…the only really useful value of artificial intelligence in chest radiography is, at best, to provide triage support — tell us what is normal and what is not, and highlight where it could possibly be abnormal. Just don’t try and claim that AI can definitively tell us what the abnormality
is,because it can’t do so any more accurately than we can because the data is dirty because we made it thus.

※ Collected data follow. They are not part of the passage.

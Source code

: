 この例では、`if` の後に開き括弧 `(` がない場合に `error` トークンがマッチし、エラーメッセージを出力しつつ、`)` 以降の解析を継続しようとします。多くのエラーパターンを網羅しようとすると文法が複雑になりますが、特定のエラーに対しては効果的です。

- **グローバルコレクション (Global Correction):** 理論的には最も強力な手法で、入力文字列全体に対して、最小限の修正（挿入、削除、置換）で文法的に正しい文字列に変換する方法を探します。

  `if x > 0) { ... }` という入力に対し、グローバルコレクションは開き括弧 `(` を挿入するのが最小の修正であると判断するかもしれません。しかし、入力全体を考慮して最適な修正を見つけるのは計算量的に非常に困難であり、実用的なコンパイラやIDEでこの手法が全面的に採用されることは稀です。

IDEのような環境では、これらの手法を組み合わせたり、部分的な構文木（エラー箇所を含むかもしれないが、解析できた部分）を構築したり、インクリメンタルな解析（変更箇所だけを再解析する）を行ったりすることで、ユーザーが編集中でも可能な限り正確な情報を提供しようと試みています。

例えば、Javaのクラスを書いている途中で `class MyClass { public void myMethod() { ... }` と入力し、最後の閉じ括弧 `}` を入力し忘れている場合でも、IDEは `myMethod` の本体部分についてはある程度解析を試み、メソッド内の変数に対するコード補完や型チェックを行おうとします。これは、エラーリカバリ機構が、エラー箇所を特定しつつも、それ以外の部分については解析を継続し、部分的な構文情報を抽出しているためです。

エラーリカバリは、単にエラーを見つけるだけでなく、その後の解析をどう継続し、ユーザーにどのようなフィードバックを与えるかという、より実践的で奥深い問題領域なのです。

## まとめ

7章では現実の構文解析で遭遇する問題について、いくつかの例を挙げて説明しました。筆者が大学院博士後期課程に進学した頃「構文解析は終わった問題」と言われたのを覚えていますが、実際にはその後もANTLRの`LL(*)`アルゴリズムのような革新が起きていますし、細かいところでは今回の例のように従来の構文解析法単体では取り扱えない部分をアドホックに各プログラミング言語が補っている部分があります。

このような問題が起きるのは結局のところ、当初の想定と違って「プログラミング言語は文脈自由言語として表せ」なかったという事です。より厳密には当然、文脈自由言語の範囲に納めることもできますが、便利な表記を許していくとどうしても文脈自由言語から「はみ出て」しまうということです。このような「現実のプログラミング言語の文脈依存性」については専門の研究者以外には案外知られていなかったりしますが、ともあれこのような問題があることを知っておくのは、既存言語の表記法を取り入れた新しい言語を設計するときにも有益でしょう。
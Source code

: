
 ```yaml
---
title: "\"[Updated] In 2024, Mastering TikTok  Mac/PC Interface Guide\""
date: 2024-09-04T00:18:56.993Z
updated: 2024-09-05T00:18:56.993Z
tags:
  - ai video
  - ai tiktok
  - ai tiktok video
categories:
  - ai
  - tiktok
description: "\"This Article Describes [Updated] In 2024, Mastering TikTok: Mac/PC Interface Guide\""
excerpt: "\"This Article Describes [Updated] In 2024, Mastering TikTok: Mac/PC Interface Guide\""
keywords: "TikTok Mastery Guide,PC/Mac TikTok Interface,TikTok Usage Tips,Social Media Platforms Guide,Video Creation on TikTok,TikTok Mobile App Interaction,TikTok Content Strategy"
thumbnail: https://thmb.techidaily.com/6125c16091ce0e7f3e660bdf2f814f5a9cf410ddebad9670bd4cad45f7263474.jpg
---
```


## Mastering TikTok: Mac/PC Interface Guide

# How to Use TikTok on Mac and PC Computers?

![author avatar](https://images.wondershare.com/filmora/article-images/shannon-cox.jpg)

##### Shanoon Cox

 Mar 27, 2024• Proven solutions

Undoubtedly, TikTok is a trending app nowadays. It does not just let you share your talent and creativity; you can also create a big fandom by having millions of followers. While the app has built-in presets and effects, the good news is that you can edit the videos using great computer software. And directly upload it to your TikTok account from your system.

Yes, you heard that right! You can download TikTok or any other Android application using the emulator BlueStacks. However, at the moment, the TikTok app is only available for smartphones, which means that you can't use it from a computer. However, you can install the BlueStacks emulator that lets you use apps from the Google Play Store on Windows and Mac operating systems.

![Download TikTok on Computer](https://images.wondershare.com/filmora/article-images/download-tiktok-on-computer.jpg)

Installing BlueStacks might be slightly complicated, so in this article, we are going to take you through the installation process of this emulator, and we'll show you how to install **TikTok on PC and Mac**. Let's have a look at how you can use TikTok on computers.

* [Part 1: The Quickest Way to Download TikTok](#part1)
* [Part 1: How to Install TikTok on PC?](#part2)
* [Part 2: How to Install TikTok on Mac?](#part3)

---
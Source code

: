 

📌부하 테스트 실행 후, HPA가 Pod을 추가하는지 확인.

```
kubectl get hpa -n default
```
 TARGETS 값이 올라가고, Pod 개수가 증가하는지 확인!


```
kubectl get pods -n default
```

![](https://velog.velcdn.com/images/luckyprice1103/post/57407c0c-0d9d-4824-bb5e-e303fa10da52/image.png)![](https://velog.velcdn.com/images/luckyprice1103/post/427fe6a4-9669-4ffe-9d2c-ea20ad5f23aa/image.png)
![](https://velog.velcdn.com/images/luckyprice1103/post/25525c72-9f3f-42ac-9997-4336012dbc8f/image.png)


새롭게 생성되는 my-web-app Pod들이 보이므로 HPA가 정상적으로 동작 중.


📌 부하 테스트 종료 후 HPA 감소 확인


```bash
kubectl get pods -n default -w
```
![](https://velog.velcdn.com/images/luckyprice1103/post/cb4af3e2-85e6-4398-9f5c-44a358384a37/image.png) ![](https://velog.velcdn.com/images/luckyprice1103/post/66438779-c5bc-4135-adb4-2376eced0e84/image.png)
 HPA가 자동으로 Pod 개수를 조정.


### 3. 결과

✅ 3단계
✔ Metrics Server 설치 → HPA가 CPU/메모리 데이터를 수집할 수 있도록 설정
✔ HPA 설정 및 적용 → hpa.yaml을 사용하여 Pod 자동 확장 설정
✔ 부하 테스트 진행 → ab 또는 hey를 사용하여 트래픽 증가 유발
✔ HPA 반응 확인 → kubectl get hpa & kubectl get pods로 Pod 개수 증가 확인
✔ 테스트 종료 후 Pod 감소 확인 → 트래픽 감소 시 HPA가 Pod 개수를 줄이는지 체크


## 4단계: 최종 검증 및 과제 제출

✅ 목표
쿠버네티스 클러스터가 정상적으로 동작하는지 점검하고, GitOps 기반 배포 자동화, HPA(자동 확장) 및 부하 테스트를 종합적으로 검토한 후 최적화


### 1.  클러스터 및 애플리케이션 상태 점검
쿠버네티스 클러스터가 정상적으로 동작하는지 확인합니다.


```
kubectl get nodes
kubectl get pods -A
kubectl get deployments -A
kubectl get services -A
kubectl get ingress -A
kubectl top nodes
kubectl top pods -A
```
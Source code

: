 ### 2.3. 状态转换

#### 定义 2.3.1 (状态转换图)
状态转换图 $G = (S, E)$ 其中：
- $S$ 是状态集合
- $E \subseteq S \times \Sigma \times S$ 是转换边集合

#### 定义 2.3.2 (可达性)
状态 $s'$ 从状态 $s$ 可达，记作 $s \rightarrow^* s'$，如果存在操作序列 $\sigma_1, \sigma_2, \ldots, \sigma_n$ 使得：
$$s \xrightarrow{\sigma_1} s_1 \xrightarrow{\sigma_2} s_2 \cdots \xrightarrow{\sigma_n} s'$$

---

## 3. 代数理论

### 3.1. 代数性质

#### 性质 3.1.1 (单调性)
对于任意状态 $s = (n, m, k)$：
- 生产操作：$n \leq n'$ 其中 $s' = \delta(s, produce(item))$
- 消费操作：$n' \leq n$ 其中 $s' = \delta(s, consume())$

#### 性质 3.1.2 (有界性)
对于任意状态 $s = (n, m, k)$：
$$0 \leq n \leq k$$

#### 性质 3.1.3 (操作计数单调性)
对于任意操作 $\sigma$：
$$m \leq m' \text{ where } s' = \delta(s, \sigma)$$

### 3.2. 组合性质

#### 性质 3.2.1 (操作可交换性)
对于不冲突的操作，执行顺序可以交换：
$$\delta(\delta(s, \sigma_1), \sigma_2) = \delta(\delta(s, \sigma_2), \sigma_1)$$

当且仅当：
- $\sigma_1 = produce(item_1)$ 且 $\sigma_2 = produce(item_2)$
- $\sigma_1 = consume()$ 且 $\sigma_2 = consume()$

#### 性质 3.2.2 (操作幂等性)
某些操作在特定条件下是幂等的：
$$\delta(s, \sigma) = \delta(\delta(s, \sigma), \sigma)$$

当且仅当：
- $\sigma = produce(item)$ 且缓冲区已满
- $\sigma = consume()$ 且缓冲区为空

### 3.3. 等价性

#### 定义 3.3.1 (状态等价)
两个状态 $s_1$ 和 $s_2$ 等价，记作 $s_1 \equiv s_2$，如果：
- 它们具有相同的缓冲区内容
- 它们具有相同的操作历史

This is a generally good article on the challenges of using poorly annotated medical data to train machine learning algorithms. However, there are three points that I think are relevant, which the author doesn’t address at all:
- He assumes that algorithms will only be trained using chest images that have been annotated by human beings. They won’t. In fact, I can’t see why anyone would do this anyway for exactly the reasons he states. What is more likely is that AI will look across a wide range of clinical data points and use the other points in association with the CXR to determine a diagnosis. So, if the (actual) diagnosis is a cardiac issue you’d expect the image to correlate with cardiac markers and assign less weight to infection markers. Likewise, if the diagnosis was pneumonia, you’d see changes in infection markers but wouldn’t have much weighting assigned to cardiac information. In other words, the analysis of CXRs won’t be informed by human-annotated reports; it’ll happen through correlation with all the other clinical information gathered from the patient.
- He starts out by presenting a really detailed argument explaining the incredibly low inter-rater reliability, inaccuracy and weak validity of human judges (in this case, radiologists) when it comes to analysing chest X-rays, but then ends by saying that we should leave the interpretation to them anyway, rather than algorithms.
- He is a radiologist, which should at least make one pause when considering the final recommendation is to leave things to the radiologists.
These points aside, the author makes an excellent case for why we need to make sure that medical data are clean and annotated with machine-readable tags. Well worth a read.